━━ RECORDS FOR THIS TASK

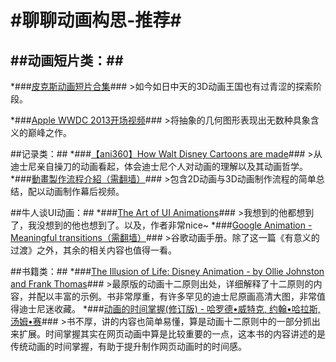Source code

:#聊聊动画构思-推荐#
================================
##动画短片类：##
--------------------------------
*###[皮克斯动画短片合集](http://v.qq.com/cover/x/xqljtsla9qxj037.html)###
	>如今如日中天的3D动画王国也有过青涩的探索阶段。

*###[Apple WWDC 2013开场视频](http://v.youku.com/v_show/id_XNTY5MjU4Mjgw.html?from=s1.8-1-1.2)###
	>将抽象的几何图形表现出无数种具象含义的巅峰之作。

##记录类：##
*###[【ani360】How Walt Disney Cartoons are made](http://v.youku.com/v_show/id_XNTIzMDg0MzQ0.html)###
	>从迪士尼亲自操刀的动画看起，体会迪士尼个人对动画的理解以及其动画哲学。
*###[動畫製作流程介紹（需翻墙）](http://cghappening.blogspot.com/2011/02/blog-post_23.html)###
	>包含2D动画与3D动画制作流程的简单总结，配以动画制作幕后视频。

##牛人谈UI动画：##
*###[The Art of UI Animations](http://markgeyer.com/pres/the-art-of-ui-animations/#/)###
	>我想到的他都想到了，我没想到的他也想到了。以及，作者非常nice~
*###[Google Animation - Meaningful transitions（需翻墙）](http://www.google.com/design/spec/animation/meaningful-transitions.html#meaningful-transitions-visual-continuity)###
	>谷歌动画手册。除了这一篇《有意义的过渡》之外，其余的相关内容也值得一看。

##书籍类：##
*###[The Illusion of Life: Disney Animation - by Ollie Johnston and Frank Thomas](http://www.amazon.cn/The-Illusion-of-Life-Disney-Animation-Thomas-Frank/dp/0786860707/ref=sr_1_1?ie=UTF8&qid=1440075390&sr=8-1&keywords=the+illusion+of+life)###
	>最原版的动画十二原则出处，详细解释了十二原则的内容，并配以丰富的示例。书非常厚重，有许多罕见的迪士尼原画高清大图，非常值得迪士尼迷收藏。
*###[动画的时间掌握(修订版) - 哈罗德•威特克, 约翰•哈拉斯, 汤姆•赛](http://www.amazon.cn/%E5%8A%A8%E7%94%BB%E7%9A%84%E6%97%B6%E9%97%B4%E6%8E%8C%E6%8F%A1-%E5%93%88%E7%BD%97%E5%BE%B7%E2%80%A2%E5%A8%81%E7%89%B9%E5%85%8B/dp/B0094N5III/ref=sr_1_1?ie=UTF8&qid=1440075434&sr=8-1&keywords=%E5%8A%A8%E7%94%BB%E7%9A%84%E6%97%B6%E9%97%B4%E6%8E%8C%E6%8F%A1)###
		>书不厚，讲的内容也简单易懂，算是动画十二原则中的一部分抓出来扩展。时间掌握其实在网页动画中算是比较重要的一点，这本书的内容讲述的是传统动画的时间掌握，有助于提升制作网页动画时的时间感。
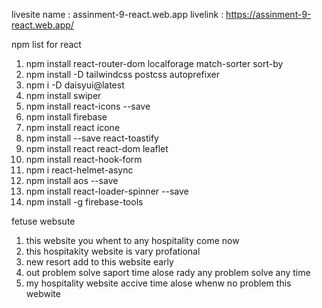 livesite name : assinment-9-react.web.app
livelink : https://assinment-9-react.web.app/


npm list for react
1. npm install react-router-dom localforage match-sorter sort-by
2. npm install -D tailwindcss postcss autoprefixer
3. npm i -D daisyui@latest
4. npm install swiper
5. npm install react-icons --save
6. npm install firebase
7. npm install react icone 
8. npm install --save react-toastify
9. npm install react react-dom leaflet
10. npm install react-hook-form
11. npm i react-helmet-async
12. npm install aos --save
12. npm install react-loader-spinner --save
12. npm install -g firebase-tools


fetuse websute 

1. this website you whent to any hospitality come now
2. this hospitakity website is vary profational 
3. new resort add  to this website early
4. out problem solve saport time alose rady any problem solve any time 
5. my hospitality website accive time alose whenw no problem this webwite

━━━━

TASK TO CARRY OUT
Make an exact copy of every entry above, but keep the pictures out of it.

SOLUTION TO THIS TASK
Source code

:#聊聊动画构思-推荐#
================================
##动画短片类：##
--------------------------------
*###[皮克斯动画短片合集](http://v.qq.com/cover/x/xqljtsla9qxj037.html)###
	>如今如日中天的3D动画王国也有过青涩的探索阶段。

*###[Apple WWDC 2013开场视频](http://v.youku.com/v_show/id_XNTY5MjU4Mjgw.html?from=s1.8-1-1.2)###
	>将抽象的几何图形表现出无数种具象含义的巅峰之作。

##记录类：##
*###[【ani360】How Walt Disney Cartoons are made](http://v.youku.com/v_show/id_XNTIzMDg0MzQ0.html)###
	>从迪士尼亲自操刀的动画看起，体会迪士尼个人对动画的理解以及其动画哲学。
*###[動畫製作流程介紹（需翻墙）](http://cghappening.blogspot.com/2011/02/blog-post_23.html)###
	>包含2D动画与3D动画制作流程的简单总结，配以动画制作幕后视频。

##牛人谈UI动画：##
*###[The Art of UI Animations](http://markgeyer.com/pres/the-art-of-ui-animations/#/)###
	>我想到的他都想到了，我没想到的他也想到了。以及，作者非常nice~
*###[Google Animation - Meaningful transitions（需翻墙）](http://www.google.com/design/spec/animation/meaningful-transitions.html#meaningful-transitions-visual-continuity)###
	>谷歌动画手册。除了这一篇《有意义的过渡》之外，其余的相关内容也值得一看。

##书籍类：##
*###[The Illusion of Life: Disney Animation - by Ollie Johnston and Frank Thomas](http://www.amazon.cn/The-Illusion-of-Life-Disney-Animation-Thomas-Frank/dp/0786860707/ref=sr_1_1?ie=UTF8&qid=1440075390&sr=8-1&keywords=the+illusion+of+life)###
	>最原版的动画十二原则出处，详细解释了十二原则的内容，并配以丰富的示例。书非常厚重，有许多罕见的迪士尼原画高清大图，非常值得迪士尼迷收藏。
*###[动画的时间掌握(修订版) - 哈罗德•威特克, 约翰•哈拉斯, 汤姆•赛](http://www.amazon.cn/%E5%8A%A8%E7%94%BB%E7%9A%84%E6%97%B6%E9%97%B4%E6%8E%8C%E6%8F%A1-%E5%93%88%E7%BD%97%E5%BE%B7%E2%80%A2%E5%A8%81%E7%89%B9%E5%85%8B/dp/B0094N5III/ref=sr_1_1?ie=UTF8&qid=1440075434&sr=8-1&keywords=%E5%8A%A8%E7%94%BB%E7%9A%84%E6%97%B6%E9%97%B4%E6%8E%8C%E6%8F%A1)###
		>书不厚，讲的内容也简单易懂，算是动画十二原则中的一部分抓出来扩展。时间掌握其实在网页动画中算是比较重要的一点，这本书的内容讲述的是传统动画的时间掌握，有助于提升制作网页动画时的时间感。
 livesite name : assinment-9-react.web.app
livelink : https://assinment-9-react.web.app/


npm list for react
1. npm install react-router-dom localforage match-sorter sort-by
2. npm install -D tailwindcss postcss autoprefixer
3. npm i -D daisyui@latest
4. npm install swiper
5. npm install react-icons --save
6. npm install firebase
7. npm install react icone 
8. npm install --save react-toastify
9. npm install react react-dom leaflet
10. npm install react-hook-form
11. npm i react-helmet-async
12. npm install aos --save
12. npm install react-loader-spinner --save
12. npm install -g firebase-tools


fetuse websute 

1. this website you whent to any hospitality come now
2. this hospitakity website is vary profational 
3. new resort add  to this website early
4. out problem solve saport time alose rady any problem solve any time 
5. my hospitality website accive time alose whenw no problem this webwite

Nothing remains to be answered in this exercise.